Nearly two thirds of British workers (62 percent) are either totally oblivious of the Government’s recent pension freedom laws or have scant understanding of how they are affected, according to a major new survey of 5,000 UK employees by Towers Watson.

The findings, published today, also uncover a major worry among those who have a better understanding of the reforms, which give people over the age of 55 access to as much of their defined contributions pension scheme as they choose. Nearly half of those surveyed (47 percent) believe pensioners will be vulnerable later in life, some (42 percent) think the reforms will promote irresponsible spending and around a quarter (26%) are concerned that the changes will increase the possibility of fraud.

The survey also exposes a worrying lack of planning for old age among the UK’s working population. While over three quarters, or 77 percent, of people surveyed acknowledge that retirement planning is a topic that should be discussed more often, 56 percent admit they rarely discuss it and only 38 percent have had a conversation with anyone about it in the last year. The survey also found that, in general, putting money aside as savings is only a financial priority for a third (34 percent) of employees.

Fiona Matthews, Managing Director of LifeSight, Towers Watson’s master trust, stated: “These findings show that people hardly ever discuss savings for pensions and retirement plans and, perhaps partly as a consequence, many UK workers are poorly informed about the Government’s recent pension reforms. This information deficit has the potential to store up major problems in the future, especially as our ageing population means there will be 15.5 million pensioners in the UK by 2030.

“It is not surprising that this lack of interest in discussing retirement planning has caused many to worry they haven’t saved enough for retirement. This is supported by the research which shows that employees are saving, on average, £1,640 less of their salary annually than they think they should. (9.5% of salary vs. 14.3%) – this significant saving shortfall could have major ramifications for people’s quality of life in retirement.

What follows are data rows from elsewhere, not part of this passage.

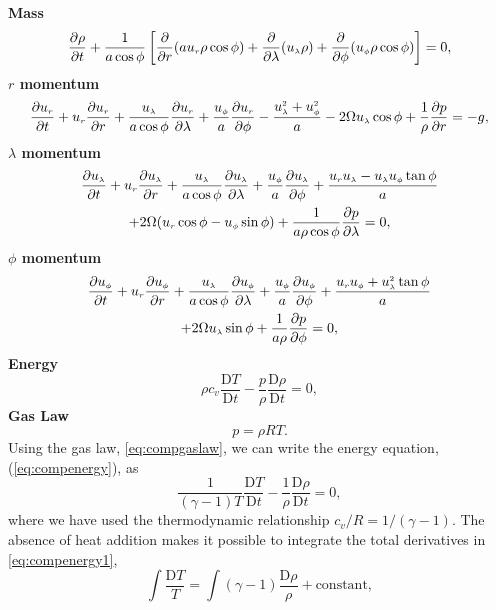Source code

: {\bfseries Mass}
\begin{equation}
\drhod{t}+\frac{1}{a\cos\phi}\left[ \frac{\partial}{\partial r}(a\ur\rho\cos\phi) + \frac{\partial}{\partial \lambda}(\ulam\rho) + \frac{\partial}{\partial \phi}(\uphi\rho\cos\phi)  \right]=0, \label{eq:compmass}
\end{equation}
{\bfseries \boldmath$r$ momentum}
\begin{equation}
\durd{t} +\ur\durd{r}+ \frac{\ulam}{a\cos\phi}\durd{\lambda}+\frac{\uphi}{a}\durd{\phi}-\frac{\ulams+\uphis}{a}-2\Omega\ulam\cos\phi+\frac{1}{\rho}\dpd{r}= -g,\label{eq:compr}
\end{equation}
{\bfseries \boldmath$\lambda$ momentum}
\begin{multline}
\dulamd{t} +\ur\dulamd{r}+ \frac{\ulam}{a\cos\phi}\dulamd{\lambda}+\frac{\uphi}{a}\dulamd{\phi}+\frac{\ur\ulam-\ulam\uphi\tan\phi}{a}\\+2\Omega(\ur\cos\phi-\uphi\sin\phi)+\frac{1}{a\rho\cos\phi}\dpd{\lambda}= 0, \label{eq:complam}
\end{multline}
{\bfseries \boldmath$\phi$ momentum}
\begin{multline}
\duphid{t} +\ur\duphid{r}+ \frac{\ulam}{a\cos\phi}\duphid{\lambda}+\frac{\uphi}{a}\duphid{\phi}+\frac{\ur\uphi+\ulams\tan\phi}{a}\\+2\Omega\ulam\sin\phi+\frac{1}{a\rho}\dpd{\phi}= 0, \label{eq:compphi}
\end{multline}
{\bfseries Energy}
\begin{equation}
\rho c_v \frac{\mbox{D} T}{\mbox{D} t} - \frac{p}{\rho}\frac{\mbox{D} \rho}{\mbox{D} t}=0,
\label{eq:compenergy}
\end{equation}
{\bfseries Gas Law}
\begin{equation}
p=\rho R T.
\label{eq:compgaslaw}
\end{equation}
Using the gas law, \eqref{eq:compgaslaw}, we can write the energy equation, (\ref{eq:compenergy}), as
\begin{equation}
\frac{1}{(\gamma-1)T}\frac{\mbox{D} T}{\mbox{D} t}-\frac{1}{\rho}\frac{\mbox{D} \rho}{\mbox{D} t}=0,
\label{eq:compenergy1}
\end{equation}
where we have used the thermodynamic relationship $c_v/R=1/(\gamma-1)$. The absence of heat addition makes it possible to integrate the total derivatives in \eqref{eq:compenergy1},
\begin{equation*}
\int \frac{\mbox{D}T}{T}=\int (\gamma-1) \frac{\mbox{D}\rho}{\rho} + \mbox{constant},
\end{equation*}
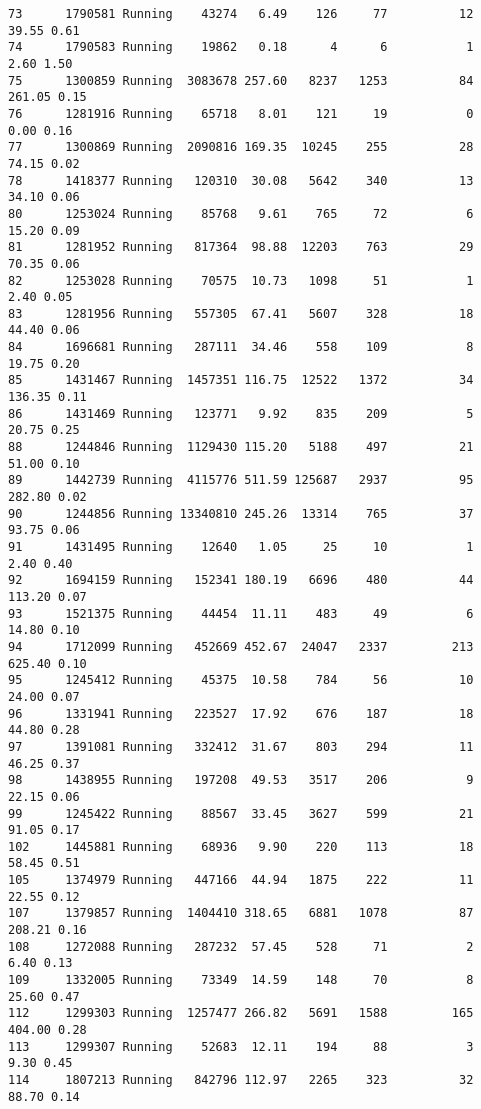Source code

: \documentclass[
]{article}
\begin{document}
\begin{verbatim}
73      1790581 Running    43274   6.49    126     77          12   39.55 0.61
74      1790583 Running    19862   0.18      4      6           1    2.60 1.50
75      1300859 Running  3083678 257.60   8237   1253          84  261.05 0.15
76      1281916 Running    65718   8.01    121     19           0    0.00 0.16
77      1300869 Running  2090816 169.35  10245    255          28   74.15 0.02
78      1418377 Running   120310  30.08   5642    340          13   34.10 0.06
80      1253024 Running    85768   9.61    765     72           6   15.20 0.09
81      1281952 Running   817364  98.88  12203    763          29   70.35 0.06
82      1253028 Running    70575  10.73   1098     51           1    2.40 0.05
83      1281956 Running   557305  67.41   5607    328          18   44.40 0.06
84      1696681 Running   287111  34.46    558    109           8   19.75 0.20
85      1431467 Running  1457351 116.75  12522   1372          34  136.35 0.11
86      1431469 Running   123771   9.92    835    209           5   20.75 0.25
88      1244846 Running  1129430 115.20   5188    497          21   51.00 0.10
89      1442739 Running  4115776 511.59 125687   2937          95  282.80 0.02
90      1244856 Running 13340810 245.26  13314    765          37   93.75 0.06
91      1431495 Running    12640   1.05     25     10           1    2.40 0.40
92      1694159 Running   152341 180.19   6696    480          44  113.20 0.07
93      1521375 Running    44454  11.11    483     49           6   14.80 0.10
94      1712099 Running   452669 452.67  24047   2337         213  625.40 0.10
95      1245412 Running    45375  10.58    784     56          10   24.00 0.07
96      1331941 Running   223527  17.92    676    187          18   44.80 0.28
97      1391081 Running   332412  31.67    803    294          11   46.25 0.37
98      1438955 Running   197208  49.53   3517    206           9   22.15 0.06
99      1245422 Running    88567  33.45   3627    599          21   91.05 0.17
102     1445881 Running    68936   9.90    220    113          18   58.45 0.51
105     1374979 Running   447166  44.94   1875    222          11   22.55 0.12
107     1379857 Running  1404410 318.65   6881   1078          87  208.21 0.16
108     1272088 Running   287232  57.45    528     71           2    6.40 0.13
109     1332005 Running    73349  14.59    148     70           8   25.60 0.47
112     1299303 Running  1257477 266.82   5691   1588         165  404.00 0.28
113     1299307 Running    52683  12.11    194     88           3    9.30 0.45
114     1807213 Running   842796 112.97   2265    323          32   88.70 0.14

\end{verbatim}
\end{document}
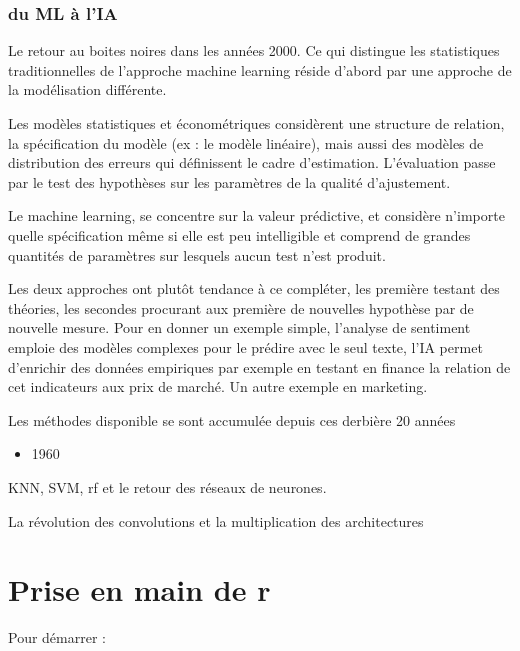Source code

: \documentclass[
]{book}
\providecommand{\tightlist}{%
  \setlength{\itemsep}{0pt}\setlength{\parskip}{0pt}}
\begin{document}
\hypertarget{du-ml-uxe0-lia}{%
\subsection{du ML à l'IA}\label{du-ml-uxe0-lia}}

Le retour au boites noires dans les années 2000. Ce qui distingue les statistiques traditionnelles de l'approche machine learning réside d'abord par une approche de la modélisation différente.

Les modèles statistiques et économétriques considèrent une structure de relation, la spécification du modèle (ex : le modèle linéaire), mais aussi des modèles de distribution des erreurs qui définissent le cadre d'estimation. L'évaluation passe par le test des hypothèses sur les paramètres de la qualité d'ajustement.

Le machine learning, se concentre sur la valeur prédictive, et considère n'importe quelle spécification même si elle est peu intelligible et comprend de grandes quantités de paramètres sur lesquels aucun test n'est produit.

Les deux approches ont plutôt tendance à ce compléter, les première testant des théories, les secondes procurant aux première de nouvelles hypothèse par de nouvelle mesure. Pour en donner un exemple simple, l'analyse de sentiment emploie des modèles complexes pour le prédire avec le seul texte, l'IA permet d'enrichir des données empiriques par exemple en testant en finance la relation de cet indicateurs aux prix de marché. Un autre exemple en marketing.

Les méthodes disponible se sont accumulée depuis ces derbière 20 années

\begin{itemize}
\tightlist
\item
  1960
\end{itemize}

KNN, SVM, rf et le retour des réseaux de neurones.

La révolution des convolutions et la multiplication des architectures

\hypertarget{prise-en-main-de-r}{%
\chapter{Prise en main de r}\label{prise-en-main-de-r}}

Pour démarrer :
\end{document}
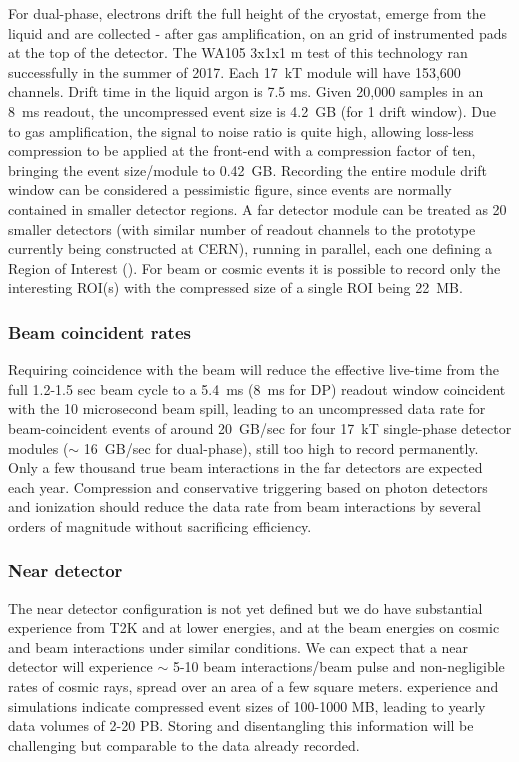 For dual-phase, electrons drift the full height of the cryostat, emerge from the liquid and are collected - after gas amplification, on an grid of instrumented pads at the top of the detector.  The WA105 3x1x1 m test of this technology ran successfully in the summer of 2017\cite{Murphy:20170516}. 
Each 17~kT module will have 153,600 channels. Drift time in the liquid argon is 7.5 ms. Given 20,000 samples in an 8~ms readout, the uncompressed event size is 4.2~GB (for 1 drift window).  Due to gas amplification, the signal to noise ratio is quite high, allowing loss-less compression to be applied at the front-end  with a compression factor of ten, bringing the event size/module to 0.42~GB. Recording the entire module drift window can be considered a pessimistic figure, since events are normally contained in smaller detector regions. A  far detector module can be treated as 20 smaller  detectors (with similar number  of readout channels to the prototype currently being constructed at CERN), running in parallel, each one defining a Region of Interest  (). For beam or cosmic events it is possible to record only the interesting ROI(s) with the compressed size of a single ROI being 22~MB.

\subsubsection{Beam coincident rates}

Requiring  coincidence with the  beam will reduce the effective live-time from the full 1.2-1.5 sec beam cycle to a 5.4~ms (8~ms for DP)  readout window coincident with the 10 microsecond beam spill, leading to an uncompressed data rate for beam-coincident events of around 20~GB/sec for four 17~kT single-phase detector modules ($\sim$ 16~GB/sec for dual-phase), still too high to record permanently.
Only a few thousand true beam interactions in the far detectors are expected each year.  Compression and conservative triggering based on photon detectors and ionization should reduce the data rate from beam interactions by several orders of magnitude without sacrificing efficiency.

\subsubsection{ Near detector} The near detector configuration is not yet defined  but we do have substantial experience from T2K and   at lower energies, and   at the   beam energies on cosmic and beam interactions under similar conditions.  We can expect that a near detector will experience $\sim$ 5-10 beam interactions/beam pulse and non-negligible rates of cosmic rays, spread over an area of a few square meters.  experience and  simulations indicate compressed event sizes of 100-1000 MB, leading to yearly data volumes of 2-20 PB.  Storing and disentangling this information will be challenging but comparable to the  data already recorded. 

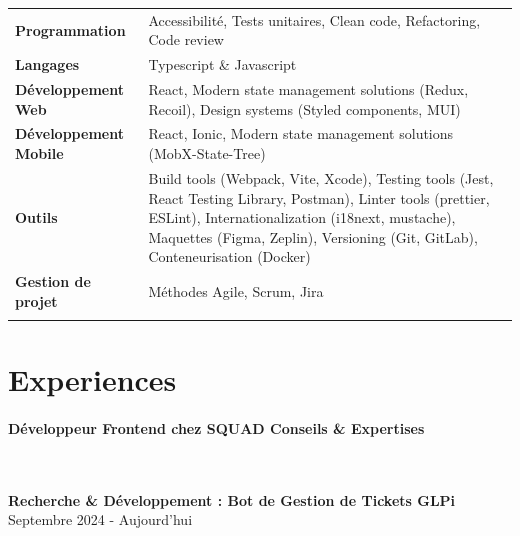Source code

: \documentclass{article}
\begin{document}
\begin{tabularx}{\textwidth}{@{}lX@{}}

  \textbf{Programmation} & Accessibilité, Tests unitaires, Clean code, Refactoring, Code review \\
  \addlinespace[5pt] %

  \textbf{Langages} & Typescript \& Javascript \\
  \addlinespace[5pt] %

  \textbf{Développement Web} & React, Modern state management solutions (Redux, Recoil), Design systems (Styled components, MUI) \\
  \addlinespace[5pt] %

  \textbf{Développement Mobile} & React, Ionic, Modern state management solutions (MobX-State-Tree) \\
  \addlinespace[5pt] %

  \textbf{Outils} & Build tools (Webpack, Vite, Xcode), Testing tools (Jest, React Testing Library, Postman), Linter tools (prettier, ESLint), Internationalization (i18next, mustache), Maquettes (Figma, Zeplin), Versioning (Git, GitLab), Conteneurisation (Docker) \\
  \addlinespace[5pt] %

  \textbf{Gestion de projet} & Méthodes Agile, Scrum, Jira \\
  \addlinespace[5pt] %
  
\end{tabularx}

\vspace{4ex}
\hrulefill
\section*{Experiences}

\paragraph{Développeur Frontend chez SQUAD Conseils \& Expertises}\

\noindent
\textbf{Recherche \& Développement : Bot de Gestion de Tickets GLPi} \hspace*{\fill}Septembre 2024 - Aujourd'hui
\end{document}
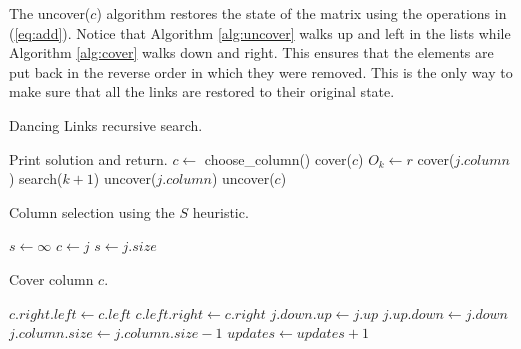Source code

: The uncover($c$) algorithm restores the state of the matrix using the operations in (\ref{eq:add}).
Notice that Algorithm \ref{alg:uncover} walks up and left in the lists while Algorithm \ref{alg:cover} walks down and right.
This ensures that the elements are put back in the reverse order in which they were removed.
This is the only way to make sure that all the links are restored to their original state.

\begin{algorithm}[p]
	\caption{Dancing Links recursive search.}
	\label{alg:search}
	\begin{distribalgo}[1]
				\STATE Print solution and return.  
			\ENDIF
			\STATE $c \leftarrow$ choose\_column()
			\STATE cover($c$)
				\STATE $O_k \leftarrow r$  
					\STATE cover($j.column$)
				\ENDFOR
				\STATE search($k + 1$)
					\STATE uncover($j.column$)
				\ENDFOR
			\ENDFOR
			\STATE uncover($c$)
		\ENDPROC
	\end{distribalgo}
\end{algorithm}

\begin{algorithm}[p]
	\caption{Column selection using the $S$ heuristic.}
	\label{alg:column}
	\begin{distribalgo}[1]
			\STATE $s \leftarrow \infty$
					\STATE $c \leftarrow j$
					\STATE $s \leftarrow j.size$
				\ENDIF
			\ENDFOR
		\ENDFUNC
	\end{distribalgo}
\end{algorithm}

\begin{algorithm}[p]
	\caption{Cover column $c$.}
	\label{alg:cover}
	\begin{distribalgo}[1]
			\STATE $c.right.left \leftarrow c.left$  
			\STATE $c.left.right \leftarrow c.right$
					\STATE $j.down.up \leftarrow j.up$  
					\STATE $j.up.down \leftarrow j.down$
					\STATE $j.column.size \leftarrow j.column.size - 1$
					\STATE $updates \leftarrow updates + 1$
				\ENDFOR
			\ENDFOR
		\ENDPROC
	\end{distribalgo}
\end{algorithm}


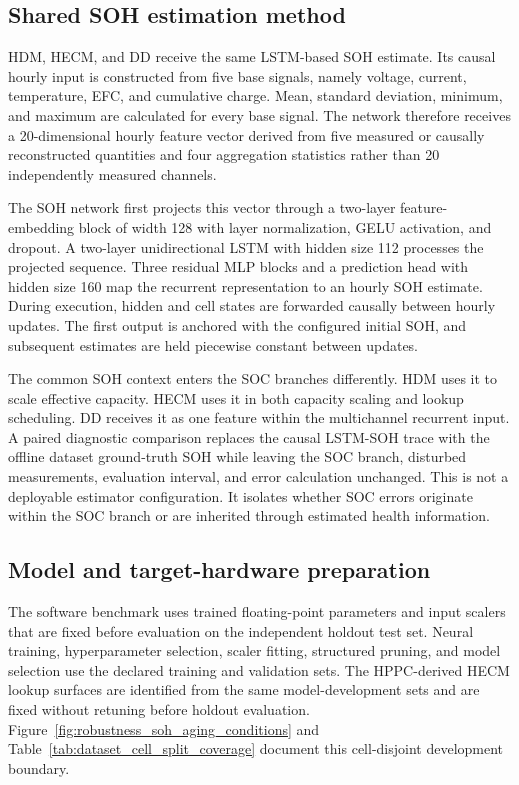 \subsection{Shared SOH estimation method}

HDM, HECM, and DD receive the same LSTM-based SOH estimate. Its causal hourly input is constructed from five base signals, namely voltage, current, temperature, EFC, and cumulative charge. Mean, standard deviation, minimum, and maximum are calculated for every base signal. The network therefore receives a 20-dimensional hourly feature vector derived from five measured or causally reconstructed quantities and four aggregation statistics rather than 20 independently measured channels.\autocite{Embedded_AI_SOH_badData,gouEnsembleLearningBasedDataDriven2021,liOnlineCapacityEstimation2021,rzepkaNeuralNetworkArchitecture2023a}

The SOH network first projects this vector through a two-layer feature-embedding block of width 128 with layer normalization, GELU activation, and dropout. A two-layer unidirectional LSTM with hidden size 112 processes the projected sequence. Three residual MLP blocks and a prediction head with hidden size 160 map the recurrent representation to an hourly SOH estimate. During execution, hidden and cell states are forwarded causally between hourly updates. The first output is anchored with the configured initial SOH, and subsequent estimates are held piecewise constant between updates.

The common SOH context enters the SOC branches differently. HDM uses it to scale effective capacity. HECM uses it in both capacity scaling and lookup scheduling. DD receives it as one feature within the multichannel recurrent input. A paired diagnostic comparison replaces the causal LSTM-SOH trace with the offline dataset ground-truth SOH while leaving the SOC branch, disturbed measurements, evaluation interval, and error calculation unchanged. This is not a deployable estimator configuration. It isolates whether SOC errors originate within the SOC branch or are inherited through estimated health information.

\subsection{Model and target-hardware preparation}
\label{sec:robustness_embedded_preparation}

The software benchmark uses trained floating-point parameters and input scalers that are fixed before evaluation on the independent holdout test set. Neural training, hyperparameter selection, scaler fitting, structured pruning, and model selection use the declared training and validation sets. The HPPC-derived HECM lookup surfaces are identified from the same model-development sets and are fixed without retuning before holdout evaluation. Figure~\ref{fig:robustness_soh_aging_conditions} and Table~\ref{tab:dataset_cell_split_coverage} document this cell-disjoint development boundary.

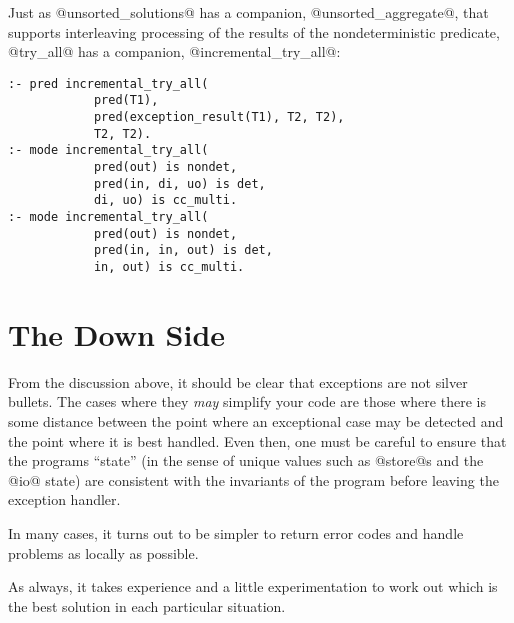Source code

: Just as @unsorted_solutions@ has a companion, @unsorted_aggregate@,
that supports interleaving processing of the results of the
nondeterministic predicate, @try_all@ has a companion,
@incremental_try_all@:
\begin{verbatim}
:- pred incremental_try_all(
            pred(T1),
            pred(exception_result(T1), T2, T2),
            T2, T2).
:- mode incremental_try_all(
            pred(out) is nondet,
            pred(in, di, uo) is det,
            di, uo) is cc_multi.
:- mode incremental_try_all(
            pred(out) is nondet,
            pred(in, in, out) is det,
            in, out) is cc_multi.
\end{verbatim}


\section{The Down Side}

From the discussion above, it should be clear that exceptions are not
silver bullets.  The cases where they \emph{may} simplify your code are
those where there is some distance between the point where an exceptional
case may be detected and the point where it is best handled.  Even then,
one must be careful to ensure that the programs ``state'' (in the sense
of unique values such as @store@s and the @io@ state) are consistent with
the invariants of the program before leaving the exception handler.

In many cases, it turns out to be simpler to return error codes and
handle problems as locally as possible.

As always, it takes experience and a little experimentation to work out
which is the best solution in each particular situation.

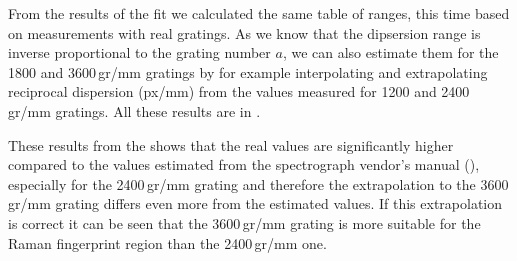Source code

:From the results of the fit we calculated the same table of ranges, this time
based on measurements with real gratings. As we know that the dipsersion range
is inverse proportional to the grating number $a$, we can also estimate
them for the 1800 and 3600\,gr/mm gratings by for example interpolating
and extrapolating reciprocal dispersion (px/mm) from the values measured for
1200 and 2400\,gr/mm gratings. All these results are in
.

\begin{table}
	\centering
	
	\caption{Spectrograph dispersion estimation. These are the same values as in
		but now calculated by fit of
		\cref{%
			\eqnlabel{spectrograph_selection:nu},%
			\eqnlabel{spectrograph_selection:spectral_range_max_meas},%
			\eqnlabel{spectrograph_selection:spectral_range_min_meas}%
		}
		to measured dispersions of 1200 and 2400\,gr/mm gratings which were then
		interpolated and extrapolated to 1800 and 3600\,gr/mm gratings,
		respectively. Gratings are denoted by number of grooves per mm,
		$\tilde{\nu}_1$ and $\tilde{\nu}_2$ are lowest and highest detected
		frequencies in \icm. The $\bar{d}$ denotes average dispersion in \icm/px
		calculated from
		.}
	\label{\tablabel{spectrograph_selection:dispersion_meas}}
\end{table}

These results from the
shows that the real values are significantly higher compared to the values
estimated from the spectrograph vendor's manual
(),
especially for the 2400\,gr/mm grating and therefore the extrapolation to the
3600\,gr/mm grating differs even more from the estimated values. If this
extrapolation is correct it can be seen that the 3600\,gr/mm grating is more
suitable for the Raman fingerprint region than the 2400\,gr/mm one.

“However, there are signs that young people in particular are keen to address the retirement savings challenge by having more open discussions and increasing their level of understanding. This is a positive step as, more than ever, the onus is now on individuals to make sure they are saving for later life in order to take advantage of the new choices and freedoms that are available.”

Simon Cowell

Simon Cowell was found to be the celebrity respondents would most like to receive financial advice from. Image courtesy of Wikimedia Commons

Other findings include:

  • People are perceived to have the most financial burden in their 30s, with the most freedom in their 20s and 60s
  • 18-24 year olds are the group most interested in saving for retirement; despite the fact that many in this age group are saddled with growing levels of debt from studying, such as student loans
  • Over a quarter of respondents (28 percent) are more concerned with getting wrinkles and going grey than saving for retirement
  • Simon Cowell (20%) is the celebrity that people are most likely to take financial advice from; Sarah Ferguson is the least likely to be asked (with just 1 percent)

Matthews continues: “Despite limited knowledge about the pension changes, people are engaged in their financial future to want to find out more. We strongly encourage people to reach out to their employers or pension providers to ask questions, find out about their options and get guidance on what they need to do at this stage in their life to make sure they are well prepared for retirement.”